If you want to learn to speak in public quickly and easily, the above example just illustrates the second principle.

3. Motivate your audience to empathize with you

All speaking situations are made up of three elements: the speaker, the speech (content), and the audience.The first two laws in this chapter dealt with the interrelationship between the speaker and the speech, and so far we haven't really talked about the situation in the speech.Only when the speaker makes his speech relevant to a living audience does the speech really take shape.A speech may be well prepared, it may be on a topic the speaker is passionate about, but to be completely successful there is another factor to consider: he must make what he has to say important; Enthusiasm, and this enthusiasm has to be passed on to the audience.Famous rhetoricians in history all possessed the art of selling melons, or the art of evangelism—you can call it whatever you like, and you can’t go wrong.A good speaker is eager for his audience to feel what he feels, to agree with him, to do what he thinks they should, to share his joys and his sorrows.He should be listener-centered, not ego-centered.He understands that the success or failure of his speeches is not for him to decide--but for the heads and hearts of his audience.

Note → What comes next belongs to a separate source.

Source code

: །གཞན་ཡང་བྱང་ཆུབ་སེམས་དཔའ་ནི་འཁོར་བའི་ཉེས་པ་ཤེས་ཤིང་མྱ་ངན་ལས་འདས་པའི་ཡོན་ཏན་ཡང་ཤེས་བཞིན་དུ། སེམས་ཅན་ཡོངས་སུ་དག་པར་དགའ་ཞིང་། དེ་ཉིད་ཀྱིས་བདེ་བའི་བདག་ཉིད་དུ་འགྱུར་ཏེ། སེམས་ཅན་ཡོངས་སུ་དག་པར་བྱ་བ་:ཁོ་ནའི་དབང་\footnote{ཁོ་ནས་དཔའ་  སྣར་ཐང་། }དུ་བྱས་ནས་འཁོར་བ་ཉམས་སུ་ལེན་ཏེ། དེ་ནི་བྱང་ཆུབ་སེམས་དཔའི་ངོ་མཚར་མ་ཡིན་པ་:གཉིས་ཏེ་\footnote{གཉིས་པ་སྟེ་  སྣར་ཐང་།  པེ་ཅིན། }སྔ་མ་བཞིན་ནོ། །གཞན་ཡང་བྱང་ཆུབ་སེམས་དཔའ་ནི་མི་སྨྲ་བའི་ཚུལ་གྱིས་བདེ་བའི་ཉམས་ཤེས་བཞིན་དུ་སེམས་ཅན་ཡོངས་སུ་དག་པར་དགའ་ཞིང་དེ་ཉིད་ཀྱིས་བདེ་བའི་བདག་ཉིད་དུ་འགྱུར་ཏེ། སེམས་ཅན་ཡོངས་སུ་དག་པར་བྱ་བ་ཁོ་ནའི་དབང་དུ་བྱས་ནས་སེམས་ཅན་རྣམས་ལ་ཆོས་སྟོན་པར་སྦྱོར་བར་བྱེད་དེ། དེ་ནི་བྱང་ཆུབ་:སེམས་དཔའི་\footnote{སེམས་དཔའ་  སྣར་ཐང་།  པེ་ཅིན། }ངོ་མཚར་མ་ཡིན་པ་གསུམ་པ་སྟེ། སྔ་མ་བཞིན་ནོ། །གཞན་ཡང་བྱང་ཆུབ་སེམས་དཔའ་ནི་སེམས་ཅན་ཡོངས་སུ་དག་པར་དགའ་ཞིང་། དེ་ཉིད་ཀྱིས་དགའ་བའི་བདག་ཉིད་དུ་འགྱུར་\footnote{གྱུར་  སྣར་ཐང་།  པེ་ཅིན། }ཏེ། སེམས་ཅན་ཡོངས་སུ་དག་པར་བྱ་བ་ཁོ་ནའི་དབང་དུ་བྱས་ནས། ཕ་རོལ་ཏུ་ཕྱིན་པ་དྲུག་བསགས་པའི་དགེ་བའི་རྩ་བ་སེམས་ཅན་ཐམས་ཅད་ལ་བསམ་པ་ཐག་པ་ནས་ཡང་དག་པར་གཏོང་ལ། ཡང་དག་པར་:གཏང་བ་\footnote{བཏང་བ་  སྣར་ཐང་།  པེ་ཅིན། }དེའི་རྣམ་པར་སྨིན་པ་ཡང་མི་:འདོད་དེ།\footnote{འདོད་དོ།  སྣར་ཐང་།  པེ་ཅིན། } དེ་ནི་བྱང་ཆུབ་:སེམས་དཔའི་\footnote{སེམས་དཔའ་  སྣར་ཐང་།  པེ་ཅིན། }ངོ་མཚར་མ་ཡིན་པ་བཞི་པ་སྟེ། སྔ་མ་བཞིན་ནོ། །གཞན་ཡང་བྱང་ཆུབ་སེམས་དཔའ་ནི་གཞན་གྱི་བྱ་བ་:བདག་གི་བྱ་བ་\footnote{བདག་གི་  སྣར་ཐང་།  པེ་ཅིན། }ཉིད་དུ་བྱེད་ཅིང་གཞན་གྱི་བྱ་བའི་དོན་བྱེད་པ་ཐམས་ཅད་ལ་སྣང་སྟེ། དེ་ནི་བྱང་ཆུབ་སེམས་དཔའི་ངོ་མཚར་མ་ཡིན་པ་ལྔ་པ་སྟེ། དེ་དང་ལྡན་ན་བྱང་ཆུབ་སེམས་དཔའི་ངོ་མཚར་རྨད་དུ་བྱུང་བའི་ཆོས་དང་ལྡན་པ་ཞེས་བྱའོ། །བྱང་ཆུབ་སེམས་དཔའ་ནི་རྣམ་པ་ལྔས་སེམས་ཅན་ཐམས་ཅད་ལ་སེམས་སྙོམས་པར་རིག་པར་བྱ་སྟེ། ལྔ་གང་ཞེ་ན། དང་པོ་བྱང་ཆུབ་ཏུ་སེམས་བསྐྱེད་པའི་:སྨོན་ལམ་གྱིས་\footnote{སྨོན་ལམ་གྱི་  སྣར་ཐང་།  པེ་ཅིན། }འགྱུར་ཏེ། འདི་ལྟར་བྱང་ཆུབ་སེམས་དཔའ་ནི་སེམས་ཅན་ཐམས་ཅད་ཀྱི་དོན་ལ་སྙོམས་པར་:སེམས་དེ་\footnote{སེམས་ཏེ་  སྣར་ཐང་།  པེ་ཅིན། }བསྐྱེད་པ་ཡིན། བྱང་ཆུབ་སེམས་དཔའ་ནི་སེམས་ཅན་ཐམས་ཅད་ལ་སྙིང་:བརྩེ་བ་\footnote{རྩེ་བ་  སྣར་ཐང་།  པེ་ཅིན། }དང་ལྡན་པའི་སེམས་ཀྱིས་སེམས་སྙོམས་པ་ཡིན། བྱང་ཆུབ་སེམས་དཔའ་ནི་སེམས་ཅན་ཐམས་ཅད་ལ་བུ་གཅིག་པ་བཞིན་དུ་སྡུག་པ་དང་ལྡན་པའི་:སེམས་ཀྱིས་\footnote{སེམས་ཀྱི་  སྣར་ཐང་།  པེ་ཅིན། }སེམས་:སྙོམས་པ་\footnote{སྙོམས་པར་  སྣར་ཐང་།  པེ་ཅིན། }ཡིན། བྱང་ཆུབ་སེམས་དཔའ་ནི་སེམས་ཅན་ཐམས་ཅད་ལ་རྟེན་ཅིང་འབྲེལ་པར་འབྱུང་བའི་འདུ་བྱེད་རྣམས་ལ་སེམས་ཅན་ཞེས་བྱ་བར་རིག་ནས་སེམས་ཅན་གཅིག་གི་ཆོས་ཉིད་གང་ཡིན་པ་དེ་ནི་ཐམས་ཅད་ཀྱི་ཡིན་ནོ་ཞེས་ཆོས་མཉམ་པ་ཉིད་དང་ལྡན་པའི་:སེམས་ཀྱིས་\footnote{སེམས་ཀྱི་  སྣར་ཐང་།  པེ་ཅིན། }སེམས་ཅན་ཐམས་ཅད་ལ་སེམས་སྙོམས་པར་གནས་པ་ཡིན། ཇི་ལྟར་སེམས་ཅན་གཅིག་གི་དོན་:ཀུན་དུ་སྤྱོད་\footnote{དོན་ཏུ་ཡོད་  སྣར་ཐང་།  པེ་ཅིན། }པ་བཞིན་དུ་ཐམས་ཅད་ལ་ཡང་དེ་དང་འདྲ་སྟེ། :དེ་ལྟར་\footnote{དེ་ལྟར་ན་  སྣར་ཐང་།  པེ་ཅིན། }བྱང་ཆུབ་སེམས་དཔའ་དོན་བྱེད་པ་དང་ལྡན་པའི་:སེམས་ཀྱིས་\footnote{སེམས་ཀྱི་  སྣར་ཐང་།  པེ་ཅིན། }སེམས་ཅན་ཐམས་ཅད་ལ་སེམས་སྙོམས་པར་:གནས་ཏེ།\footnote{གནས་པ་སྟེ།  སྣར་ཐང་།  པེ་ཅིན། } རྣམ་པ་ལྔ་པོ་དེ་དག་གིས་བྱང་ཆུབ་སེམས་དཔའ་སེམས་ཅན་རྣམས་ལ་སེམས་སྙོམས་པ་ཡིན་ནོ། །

During the frugality campaign, I trained a group of people for the New York chapter of the Institute of American Bankers, and one of them was particularly incapable of communicating with his audience.To help him, the first step we take is to get his mind and heart on fire with his own topic.I told him, go to the side and think about the topic again and again, and you must make yourself enthusiastic.I want him to remember: New York's "Probate Court Records" show that 85% of people die with nothing, and 3% leave $3 or more.He should always think that he is not asking for favors, or asking people to do something that cannot be afforded financially. He should say to himself: "I am preparing for these people, so that they will have food, clothing and comfort in their old age. And leave a guarantee for the safety of his wife and children."I want him to remember that he is out doing a great social service.

He thought it over, and after he had considered these facts, he finally made them burn in his mind.He awakened his interest, fired his enthusiasm, and felt that he was indeed on a mission.So he began to go out and speak, and the words that conveyed his belief won a wave of echoes, and he shared the benefits of frugality with his audience because he was eager to help people.He was no longer just a speaker with some facts in his head, he became a preacher, trying to get people to believe in worthwhile beliefs.

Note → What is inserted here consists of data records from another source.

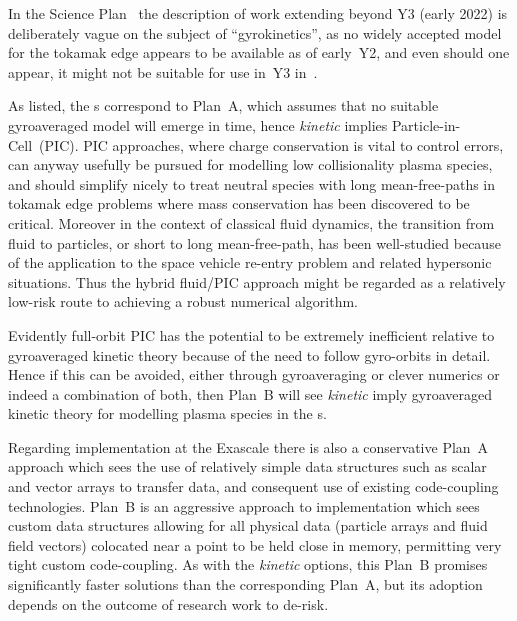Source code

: In the Science Plan~\cite{sciplan} the description of work 
extending beyond Y3 (early 2022) is deliberately vague on the subject of ``gyrokinetics'', as no
widely accepted model for the tokamak edge appears to be available as of early~Y2,
and even should one appear, it might not be suitable for use in~Y3 in~\nep.

As listed, the \papp s correspond to Plan~A, which assumes that no suitable gyroaveraged
model will emerge in time, hence \emph{kinetic} implies Particle-in-Cell~(PIC).
PIC  approaches, where charge conservation
is vital to control errors, can anyway usefully be pursued
for modelling low collisionality plasma species, and should simplify nicely to 
treat neutral species with long mean-free-paths in tokamak edge problems
where mass conservation has been discovered to be
critical. Moreover in the context of classical fluid dynamics, 
the transition from fluid to particles, or short to long mean-free-path,
has been well-studied because of the
application to the space vehicle re-entry problem and related hypersonic situations.
Thus the hybrid fluid/PIC approach
might be regarded as a relatively low-risk route to achieving a robust
numerical algorithm.

Evidently full-orbit PIC has the potential to be extremely inefficient relative to 
gyroaveraged kinetic theory because of the need to follow gyro-orbits in detail. Hence
if this can be avoided, either through gyroaveraging or clever numerics or indeed
a combination of both,
then Plan~B will see \emph{kinetic} imply gyroaveraged kinetic theory for modelling plasma species
in the \papp s.

Regarding implementation at the Exascale there is also a
conservative Plan~A approach which sees the
use of relatively simple data structures such as scalar and vector arrays to transfer
data, and consequent use of existing code-coupling technologies.
Plan~B is an aggressive approach to implementation which sees
custom data structures allowing for all physical data (particle arrays
and fluid field vectors) colocated near a point to be
held close in memory, permitting very tight custom code-coupling. As with the
\emph{kinetic} options, this Plan~B promises significantly faster solutions than
the corresponding Plan~A, but its adoption depends on the outcome of research work
to de-risk.

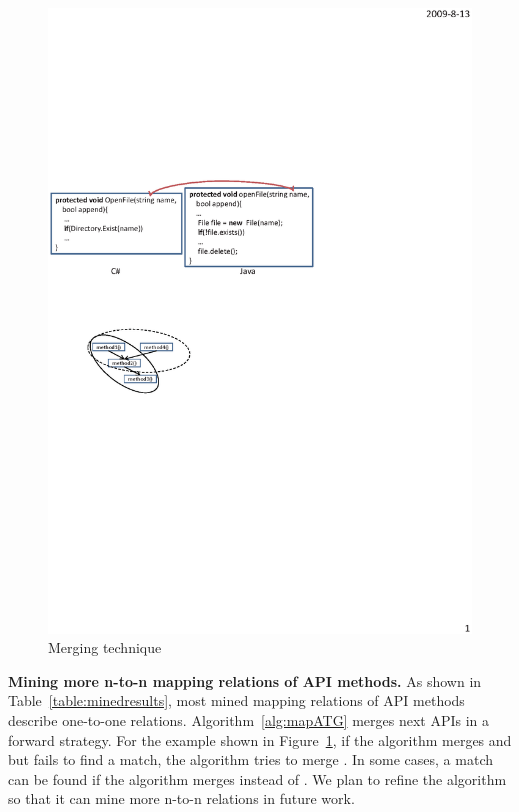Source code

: \begin{figure}[t]
\centering
\includegraphics[scale=1,clip]{figure/n2n.eps}\vspace*{-3ex}
 \caption{Merging technique}\vspace*{-3.5ex}
 \label{fig:n2n}
\end{figure}
\textbf{Mining more n-to-n mapping relations of API methods.} As
shown in Table~\ref{table:minedresults}, most mined mapping
relations of API methods describe one-to-one relations.
Algorithm~\ref{alg:mapATG} merges next APIs in a forward strategy.
For the example shown in Figure~\ref{fig:n2n}, if the algorithm
merges  and  but fails to find a
match, the algorithm tries to merge . In some
cases, a match can be found if the algorithm merges
 instead of . We plan to refine
the algorithm so that it can mine more n-to-n relations in future
work.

At one point in my teaching career, I struggled with the principles of public speaking in my training courses.These tutorials only reflect some of the experience and knowledge instilled by teachers over the years, and they have not made a breakthrough from empty pompous oratory.

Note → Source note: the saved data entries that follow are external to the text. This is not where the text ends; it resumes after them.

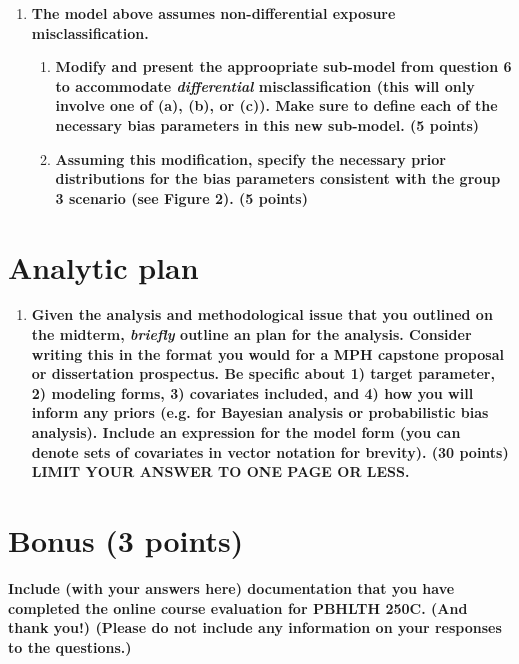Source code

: \documentclass[
  11pt,
]{article}
\begin{document}
\begin{enumerate}[label=\textbf{\arabic*.}]
\newpage

  \item \textbf{The model above assumes non-differential exposure misclassification.}
  \begin{enumerate}[label=\textbf{\alph*.}]
    \item \textbf{Modify and present the approopriate sub-model from question 6 to accommodate \textit{differential} misclassification (this will only involve one of (a), (b), or (c)). Make sure to define each of the necessary bias parameters in this new sub-model. (5 points)}
    \item \textbf{Assuming this modification, specify the necessary prior distributions for the bias parameters consistent with the group 3 scenario (see Figure 2). (5 points)}
  \end{enumerate}
\end{enumerate}

\newpage

\section{Analytic plan}

\begin{enumerate}[label=\textbf{\arabic*.}]\addtocounter{enumi}{8}

  \item \textbf{Given the analysis and methodological issue that you outlined on the midterm, \textit{briefly} outline an plan for the analysis. Consider writing this in the format you would for a MPH capstone proposal or dissertation prospectus. Be specific about 1) target parameter, 2) modeling forms, 3) covariates included, and 4) how you will inform any priors (e.g. for Bayesian analysis or probabilistic bias analysis). Include an expression for the model form (you can denote sets of covariates in vector notation for brevity). (30 points) LIMIT YOUR ANSWER TO ONE PAGE OR LESS.}

\end{enumerate}

\newpage

\hypertarget{bonus-3-points}{%
\section{Bonus (3 points)}\label{bonus-3-points}}

\textbf{Include (with your answers here) documentation that you have completed the online course evaluation for PBHLTH 250C. (And thank you!) (Please do not include any information on your
responses to the questions.)} \color{black}
\end{document}
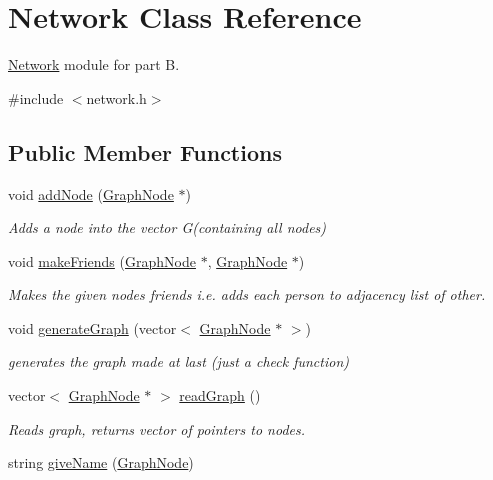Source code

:\hypertarget{classNetwork}{\section{\-Network \-Class \-Reference}
\label{classNetwork}
}


\hyperlink{classNetwork}{\-Network} module for part \-B.  




{\ttfamily \#include $<$network.\-h$>$}

\subsection*{\-Public \-Member \-Functions}
\begin{DoxyCompactItemize}
\item 
void \hyperlink{classNetwork_af1d5854ff8e43d83623af7703ca95264}{add\-Node} (\hyperlink{structGraphNode}{\-Graph\-Node} $\ast$)
\begin{DoxyCompactList}\small\item\em \-Adds a node into the vector \-G(containing all nodes) \end{DoxyCompactList}\item 
void \hyperlink{classNetwork_a0981eb57d7ecb023f0abb63f5d9824e3}{make\-Friends} (\hyperlink{structGraphNode}{\-Graph\-Node} $\ast$, \hyperlink{structGraphNode}{\-Graph\-Node} $\ast$)
\begin{DoxyCompactList}\small\item\em \-Makes the given nodes friends i.\-e. adds each person to adjacency list of other. \end{DoxyCompactList}\item 
void \hyperlink{classNetwork_a7028b8c3023670df31383c49952d5e81}{generate\-Graph} (vector$<$ \hyperlink{structGraphNode}{\-Graph\-Node} $\ast$ $>$)
\begin{DoxyCompactList}\small\item\em generates the graph made at last (just a check function) \end{DoxyCompactList}\item 
vector$<$ \hyperlink{structGraphNode}{\-Graph\-Node} $\ast$ $>$ \hyperlink{classNetwork_a39840cba43a0df9d537ac6c713faf787}{read\-Graph} ()
\begin{DoxyCompactList}\small\item\em \-Reads graph, returns vector of pointers to nodes. \end{DoxyCompactList}\item 
\hypertarget{classNetwork_a3acd7cd5049f7cc0230dda97c522e661}{string \hyperlink{classNetwork_a3acd7cd5049f7cc0230dda97c522e661}{give\-Name} (\hyperlink{structGraphNode}{\-Graph\-Node})}\label{classNetwork_a3acd7cd5049f7cc0230dda97c522e661}


\end{DoxyCompactItemize}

I will never forget the first speech class I took.The teacher taught me to hang my arms lightly by my sides, with my palms facing backwards, my fingers half-curved, and my thumbs lightly touching my thighs.He trained me again, raising the arm, drawing a graceful arc, turning the wrist gracefully, and then spreading the index finger, then the middle finger, and finally the little finger.After the entire set of movements that seems to meet the aesthetic standard is completed, the arms return to the original arc and rest on the sides of the legs again.The performance as a whole is lifeless and ham-fisted, irrational and devoid of sincerity.

My teachers didn't teach me to bring my own personality into my speeches, or try to make me come alive and talk to my audience like a normal human being.

Contrast this mechanical approach to speaking training with the three main principles we've discussed.These three principles are the foundation of my entire approach to effective speaking training.

(End of this chapter)

Tap the screen to use advanced tools Tip: You can use left and right keyboard keys to browse between chapters.